Again, just my thoughts. Not 100% sure.
Posted by malka (413 days ago)
Everyone,
The 40 week rule includes the gestation period -
A helper is eligible for 10 weeks’ paid maternity leave if-
she has been employed for not less than 40 weeks immediately before the commencement of scheduled maternity leave;

Posted by isonoawabi (412 days ago)
My heartfelt thanks to everyone who's posted here. It's comforting to know that someone else has been there and survived! Thanks for all the useful information and sharing.
Got one of the girls in my office to call the Labour Dept. Basically, the information they gave was the same as what's been posted here.
- Pregnant helper can't be sacked from the date of her notifying the employer of pregnancy to and including the date on which her maternity leave ends and, in that event, the employer would still need to comply with the law like giving of one month notice or payment in lieu, unless the helper is dismissed for reasons justifying summary dismissal.
- 10 weeks paid maternity leave (if helper qualifies), calculated at 4/5ths of her average daily wage; no comment on any compensation over and above the statutory paid maternity leave. not against the law if helper resigns voluntarily
- employer not responsible to foot her bills for prenatal checks etc; helper herself will pay
- if helper wants to return to employer's home after delivery, employer must allow it but employer is not obliged to let helper's baby enter employer's home - the baby is not an employee.
lagrue, thanks loads for the very good suggestions.
Others thanks for everything.
Does anyone know where to get part-time help for childcare? We're going to need it for a few months from 3pm to 8pm five days a week. Seems that Sparklemaid and Merry Maids only do cleaning but I have a young child who can't be left alone without adult supervision (so says the law).

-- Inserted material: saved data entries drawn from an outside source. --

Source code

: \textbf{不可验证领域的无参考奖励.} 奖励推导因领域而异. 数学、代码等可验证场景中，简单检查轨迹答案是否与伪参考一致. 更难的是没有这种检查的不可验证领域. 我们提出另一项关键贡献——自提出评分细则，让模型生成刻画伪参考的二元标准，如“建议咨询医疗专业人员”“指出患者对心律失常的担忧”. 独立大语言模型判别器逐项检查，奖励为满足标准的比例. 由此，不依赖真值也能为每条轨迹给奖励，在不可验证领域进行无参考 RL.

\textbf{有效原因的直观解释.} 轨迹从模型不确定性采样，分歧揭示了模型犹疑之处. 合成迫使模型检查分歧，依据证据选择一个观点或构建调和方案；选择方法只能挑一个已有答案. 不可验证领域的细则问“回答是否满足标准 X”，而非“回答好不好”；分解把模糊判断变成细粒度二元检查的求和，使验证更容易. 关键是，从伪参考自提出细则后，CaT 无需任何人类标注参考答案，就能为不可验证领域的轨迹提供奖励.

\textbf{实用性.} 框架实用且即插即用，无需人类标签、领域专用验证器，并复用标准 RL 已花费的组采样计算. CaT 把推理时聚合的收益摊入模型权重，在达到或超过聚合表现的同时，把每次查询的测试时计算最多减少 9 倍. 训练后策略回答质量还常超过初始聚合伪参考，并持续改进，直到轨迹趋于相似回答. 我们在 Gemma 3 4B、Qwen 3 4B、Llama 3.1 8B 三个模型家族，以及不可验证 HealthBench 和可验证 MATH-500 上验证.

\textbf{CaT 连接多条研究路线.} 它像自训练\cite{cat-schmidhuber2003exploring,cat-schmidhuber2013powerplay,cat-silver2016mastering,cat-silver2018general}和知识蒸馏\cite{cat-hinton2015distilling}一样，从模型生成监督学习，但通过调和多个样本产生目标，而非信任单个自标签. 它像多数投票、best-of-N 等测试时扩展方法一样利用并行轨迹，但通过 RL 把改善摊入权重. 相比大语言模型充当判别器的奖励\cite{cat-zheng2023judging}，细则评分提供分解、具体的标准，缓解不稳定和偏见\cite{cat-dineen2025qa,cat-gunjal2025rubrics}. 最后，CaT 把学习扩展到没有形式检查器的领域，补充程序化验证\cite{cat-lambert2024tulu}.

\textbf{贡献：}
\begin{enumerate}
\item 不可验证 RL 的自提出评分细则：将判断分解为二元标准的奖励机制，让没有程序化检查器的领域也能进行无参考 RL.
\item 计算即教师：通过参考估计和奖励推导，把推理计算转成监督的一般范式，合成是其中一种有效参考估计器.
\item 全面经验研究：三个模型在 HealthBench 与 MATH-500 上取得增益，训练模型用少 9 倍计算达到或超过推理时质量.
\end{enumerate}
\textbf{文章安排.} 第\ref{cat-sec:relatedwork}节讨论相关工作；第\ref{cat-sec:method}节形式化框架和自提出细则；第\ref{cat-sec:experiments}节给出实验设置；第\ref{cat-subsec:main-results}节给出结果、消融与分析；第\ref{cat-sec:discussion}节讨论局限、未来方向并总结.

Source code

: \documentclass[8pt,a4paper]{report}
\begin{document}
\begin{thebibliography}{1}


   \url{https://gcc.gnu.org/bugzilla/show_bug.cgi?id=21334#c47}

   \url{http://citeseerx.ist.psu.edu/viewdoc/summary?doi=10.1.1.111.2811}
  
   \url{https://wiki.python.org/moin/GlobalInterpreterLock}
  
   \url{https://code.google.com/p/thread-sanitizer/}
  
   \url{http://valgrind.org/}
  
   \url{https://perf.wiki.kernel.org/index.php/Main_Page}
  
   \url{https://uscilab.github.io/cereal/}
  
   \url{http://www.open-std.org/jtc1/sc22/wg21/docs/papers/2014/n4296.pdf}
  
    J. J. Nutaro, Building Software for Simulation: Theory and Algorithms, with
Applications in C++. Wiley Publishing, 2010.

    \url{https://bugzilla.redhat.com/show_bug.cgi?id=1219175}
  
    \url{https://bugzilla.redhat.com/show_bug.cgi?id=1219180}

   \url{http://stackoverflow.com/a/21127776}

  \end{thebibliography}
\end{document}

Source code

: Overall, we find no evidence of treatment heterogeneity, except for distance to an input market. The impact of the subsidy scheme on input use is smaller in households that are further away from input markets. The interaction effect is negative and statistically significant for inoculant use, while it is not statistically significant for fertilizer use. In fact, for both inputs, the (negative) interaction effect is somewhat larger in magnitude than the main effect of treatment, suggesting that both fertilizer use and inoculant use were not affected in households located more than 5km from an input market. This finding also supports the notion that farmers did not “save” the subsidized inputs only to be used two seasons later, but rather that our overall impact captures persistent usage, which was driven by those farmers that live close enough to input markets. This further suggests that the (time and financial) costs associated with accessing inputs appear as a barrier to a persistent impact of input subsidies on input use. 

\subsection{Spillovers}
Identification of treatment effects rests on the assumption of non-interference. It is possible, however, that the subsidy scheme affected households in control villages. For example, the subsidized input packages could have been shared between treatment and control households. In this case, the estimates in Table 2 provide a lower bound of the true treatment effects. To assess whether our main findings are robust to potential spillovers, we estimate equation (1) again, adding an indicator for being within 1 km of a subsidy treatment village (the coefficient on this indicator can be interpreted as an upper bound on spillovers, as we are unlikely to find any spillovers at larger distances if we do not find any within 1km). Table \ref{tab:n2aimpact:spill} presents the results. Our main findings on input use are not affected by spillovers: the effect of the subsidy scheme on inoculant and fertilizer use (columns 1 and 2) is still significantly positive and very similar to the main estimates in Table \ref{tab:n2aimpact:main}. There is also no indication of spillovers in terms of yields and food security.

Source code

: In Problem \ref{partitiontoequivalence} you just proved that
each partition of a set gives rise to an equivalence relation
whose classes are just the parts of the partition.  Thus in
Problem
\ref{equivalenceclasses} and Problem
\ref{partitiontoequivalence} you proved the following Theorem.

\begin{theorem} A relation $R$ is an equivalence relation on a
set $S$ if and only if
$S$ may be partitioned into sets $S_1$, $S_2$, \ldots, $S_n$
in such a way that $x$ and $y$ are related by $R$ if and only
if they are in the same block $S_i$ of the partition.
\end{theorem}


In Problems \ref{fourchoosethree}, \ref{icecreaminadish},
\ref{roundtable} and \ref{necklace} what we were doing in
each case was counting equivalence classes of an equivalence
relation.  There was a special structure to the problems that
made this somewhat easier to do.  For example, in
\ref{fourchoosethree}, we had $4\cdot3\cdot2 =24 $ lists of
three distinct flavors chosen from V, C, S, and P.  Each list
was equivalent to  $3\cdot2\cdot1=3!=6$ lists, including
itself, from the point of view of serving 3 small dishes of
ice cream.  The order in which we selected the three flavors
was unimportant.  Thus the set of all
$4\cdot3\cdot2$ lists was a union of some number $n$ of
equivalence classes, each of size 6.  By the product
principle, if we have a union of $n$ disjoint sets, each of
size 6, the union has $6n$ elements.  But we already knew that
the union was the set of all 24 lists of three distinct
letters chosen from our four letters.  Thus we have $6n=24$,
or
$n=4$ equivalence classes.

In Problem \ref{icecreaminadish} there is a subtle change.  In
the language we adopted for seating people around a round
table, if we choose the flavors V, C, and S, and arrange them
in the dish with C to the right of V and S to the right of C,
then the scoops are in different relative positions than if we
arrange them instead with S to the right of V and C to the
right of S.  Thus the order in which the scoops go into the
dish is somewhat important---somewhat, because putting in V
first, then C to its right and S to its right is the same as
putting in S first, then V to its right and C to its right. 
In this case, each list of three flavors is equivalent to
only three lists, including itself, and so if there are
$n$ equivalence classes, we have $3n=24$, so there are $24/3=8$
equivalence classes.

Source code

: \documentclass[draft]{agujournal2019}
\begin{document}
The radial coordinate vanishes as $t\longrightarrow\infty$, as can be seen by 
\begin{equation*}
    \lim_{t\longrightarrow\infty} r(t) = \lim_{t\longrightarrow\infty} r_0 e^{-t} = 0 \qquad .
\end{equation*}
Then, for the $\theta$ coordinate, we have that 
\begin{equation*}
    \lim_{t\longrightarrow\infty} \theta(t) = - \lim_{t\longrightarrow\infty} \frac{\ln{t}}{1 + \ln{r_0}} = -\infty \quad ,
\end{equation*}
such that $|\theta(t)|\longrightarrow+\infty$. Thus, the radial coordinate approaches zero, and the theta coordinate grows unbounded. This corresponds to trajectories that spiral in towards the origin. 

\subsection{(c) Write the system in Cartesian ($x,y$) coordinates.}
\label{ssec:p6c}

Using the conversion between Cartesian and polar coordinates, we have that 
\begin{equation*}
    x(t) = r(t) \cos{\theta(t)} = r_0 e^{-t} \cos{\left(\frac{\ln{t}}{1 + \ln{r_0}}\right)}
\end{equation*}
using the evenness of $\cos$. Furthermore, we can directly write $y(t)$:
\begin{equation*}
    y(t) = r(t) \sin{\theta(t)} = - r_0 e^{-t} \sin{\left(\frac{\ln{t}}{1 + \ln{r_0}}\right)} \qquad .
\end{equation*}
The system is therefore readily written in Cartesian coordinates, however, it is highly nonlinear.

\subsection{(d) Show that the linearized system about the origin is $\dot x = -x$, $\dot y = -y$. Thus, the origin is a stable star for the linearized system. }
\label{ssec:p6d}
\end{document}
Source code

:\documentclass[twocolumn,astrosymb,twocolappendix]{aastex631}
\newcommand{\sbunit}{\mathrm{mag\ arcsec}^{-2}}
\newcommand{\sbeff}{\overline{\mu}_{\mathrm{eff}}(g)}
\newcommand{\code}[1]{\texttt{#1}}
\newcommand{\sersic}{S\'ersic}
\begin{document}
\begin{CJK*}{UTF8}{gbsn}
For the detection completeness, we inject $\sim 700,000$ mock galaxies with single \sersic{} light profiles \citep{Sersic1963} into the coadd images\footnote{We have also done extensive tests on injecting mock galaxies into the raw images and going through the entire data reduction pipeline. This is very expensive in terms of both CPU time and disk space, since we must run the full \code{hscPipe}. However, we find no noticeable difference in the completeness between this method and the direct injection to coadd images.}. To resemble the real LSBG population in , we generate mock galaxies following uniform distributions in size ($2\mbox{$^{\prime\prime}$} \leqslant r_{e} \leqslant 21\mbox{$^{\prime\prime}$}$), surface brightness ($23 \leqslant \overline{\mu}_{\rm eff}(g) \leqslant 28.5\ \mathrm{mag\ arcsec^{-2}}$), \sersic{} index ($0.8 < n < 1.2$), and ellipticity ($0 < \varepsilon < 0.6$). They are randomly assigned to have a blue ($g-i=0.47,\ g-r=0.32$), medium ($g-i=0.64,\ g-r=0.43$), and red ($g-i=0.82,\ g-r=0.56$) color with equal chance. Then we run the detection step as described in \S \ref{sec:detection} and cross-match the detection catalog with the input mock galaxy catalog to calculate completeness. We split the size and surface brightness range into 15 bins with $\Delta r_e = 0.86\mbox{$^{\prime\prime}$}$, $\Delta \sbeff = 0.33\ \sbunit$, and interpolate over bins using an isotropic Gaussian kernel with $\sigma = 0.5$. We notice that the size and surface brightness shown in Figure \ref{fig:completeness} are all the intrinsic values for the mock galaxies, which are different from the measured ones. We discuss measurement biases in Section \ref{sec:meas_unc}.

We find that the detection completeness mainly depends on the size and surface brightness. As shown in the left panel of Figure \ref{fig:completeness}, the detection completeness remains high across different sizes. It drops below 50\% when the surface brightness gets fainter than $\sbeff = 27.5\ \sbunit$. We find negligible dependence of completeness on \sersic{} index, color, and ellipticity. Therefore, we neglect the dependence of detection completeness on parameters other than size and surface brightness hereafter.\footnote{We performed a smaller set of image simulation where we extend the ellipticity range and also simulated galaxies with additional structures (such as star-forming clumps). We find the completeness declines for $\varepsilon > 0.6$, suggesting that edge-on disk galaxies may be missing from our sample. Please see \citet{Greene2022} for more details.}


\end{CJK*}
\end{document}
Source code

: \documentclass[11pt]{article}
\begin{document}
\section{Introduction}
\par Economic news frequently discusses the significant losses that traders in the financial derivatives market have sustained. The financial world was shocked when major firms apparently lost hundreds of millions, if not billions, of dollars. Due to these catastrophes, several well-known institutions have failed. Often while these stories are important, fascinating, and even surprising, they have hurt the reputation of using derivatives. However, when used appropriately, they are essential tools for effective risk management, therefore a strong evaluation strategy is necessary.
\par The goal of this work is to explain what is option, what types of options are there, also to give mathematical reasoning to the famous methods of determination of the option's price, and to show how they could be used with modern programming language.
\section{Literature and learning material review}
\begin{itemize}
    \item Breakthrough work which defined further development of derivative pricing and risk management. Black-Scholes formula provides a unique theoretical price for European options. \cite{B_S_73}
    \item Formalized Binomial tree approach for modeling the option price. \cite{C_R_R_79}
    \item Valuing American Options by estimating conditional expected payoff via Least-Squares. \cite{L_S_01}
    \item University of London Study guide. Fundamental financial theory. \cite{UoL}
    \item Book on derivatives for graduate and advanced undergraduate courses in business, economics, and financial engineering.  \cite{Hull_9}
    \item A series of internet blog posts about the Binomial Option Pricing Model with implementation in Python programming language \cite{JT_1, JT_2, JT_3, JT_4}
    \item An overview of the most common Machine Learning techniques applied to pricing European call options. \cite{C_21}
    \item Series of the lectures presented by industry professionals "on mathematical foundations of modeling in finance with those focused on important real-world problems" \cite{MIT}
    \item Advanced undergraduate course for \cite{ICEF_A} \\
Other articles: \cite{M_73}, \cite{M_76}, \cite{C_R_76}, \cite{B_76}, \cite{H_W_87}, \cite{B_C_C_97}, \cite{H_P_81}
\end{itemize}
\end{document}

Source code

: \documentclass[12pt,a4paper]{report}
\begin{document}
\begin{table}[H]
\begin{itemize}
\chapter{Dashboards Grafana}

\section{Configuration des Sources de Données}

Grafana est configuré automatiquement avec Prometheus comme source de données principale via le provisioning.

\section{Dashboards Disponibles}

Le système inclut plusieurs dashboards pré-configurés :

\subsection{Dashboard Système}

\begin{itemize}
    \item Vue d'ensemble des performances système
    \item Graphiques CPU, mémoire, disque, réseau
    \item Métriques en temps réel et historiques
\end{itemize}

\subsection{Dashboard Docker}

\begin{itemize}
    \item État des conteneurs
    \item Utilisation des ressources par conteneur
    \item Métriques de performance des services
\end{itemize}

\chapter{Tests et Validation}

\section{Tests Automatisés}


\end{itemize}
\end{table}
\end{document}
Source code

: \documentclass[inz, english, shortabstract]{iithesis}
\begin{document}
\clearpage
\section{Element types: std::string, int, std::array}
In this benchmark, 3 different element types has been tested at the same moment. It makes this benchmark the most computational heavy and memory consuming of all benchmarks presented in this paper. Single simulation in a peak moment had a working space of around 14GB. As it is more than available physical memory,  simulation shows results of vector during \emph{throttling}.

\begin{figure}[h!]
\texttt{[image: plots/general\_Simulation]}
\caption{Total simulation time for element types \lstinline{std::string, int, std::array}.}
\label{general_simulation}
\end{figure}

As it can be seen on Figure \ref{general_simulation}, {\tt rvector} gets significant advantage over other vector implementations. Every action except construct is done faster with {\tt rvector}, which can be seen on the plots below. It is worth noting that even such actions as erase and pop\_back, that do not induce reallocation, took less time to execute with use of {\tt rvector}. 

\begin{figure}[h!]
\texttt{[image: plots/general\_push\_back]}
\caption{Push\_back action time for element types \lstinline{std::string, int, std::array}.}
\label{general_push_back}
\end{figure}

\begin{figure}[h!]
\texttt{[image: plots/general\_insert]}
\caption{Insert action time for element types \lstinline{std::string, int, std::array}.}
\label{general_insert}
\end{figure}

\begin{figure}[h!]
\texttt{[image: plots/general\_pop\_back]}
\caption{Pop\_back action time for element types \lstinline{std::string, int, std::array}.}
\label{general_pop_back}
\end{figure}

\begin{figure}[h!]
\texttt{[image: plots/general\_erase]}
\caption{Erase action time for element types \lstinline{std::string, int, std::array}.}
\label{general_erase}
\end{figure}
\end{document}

Posted by Susie1 (412 days ago)
I'm glad you have some more information, what Lagrue suggests, reducing her salary to absolute minimum if a figure isn't written in the contract is a good idea.if she is on food allowance ? 200hkd, then keep it at that, and make sure she doesn't raid your cupboards. Make a list of reasonable jobs cleaning that she has to do 6 days per week. Best of all tell her what the labour dept said, that she will only get 4/5th of her salary when on maternity leave, and she can't bring the baby back to your home. Also if she does decide to have baby in Phils she should be booked into a public hospital for the delivery, you are not obliged to pay for a private clinic, and if I were you I would never give a helper the cash for hospital or anything else, she spend it on something else, that will dampen her money grabbing spirits, it is just a shame that she has used a baby to extort money, then the poor thing will not even be brought up by her.
She has played games and planned this in the hope of getting money out of you, just make sure she doesn't succeed, as long as she has the roof over her head and min. food allowance and everything is documented she can't get one pesso more out of you than she is allowed.

Posted by mike204 (406 days ago)
Do not let this helper bully you into getting another helper. Have her see a doctor and you should go with her. If the doctor says she is fit to do clean and cook even while pregnant (get a certificate if possible) then she has no excuse. If the doctor says otherwise then you have no choice.
Posted by sleepingbunny (403 days ago)
go follow mike204's advise ASAP. and if she still refuses to work then you have grounds for termination.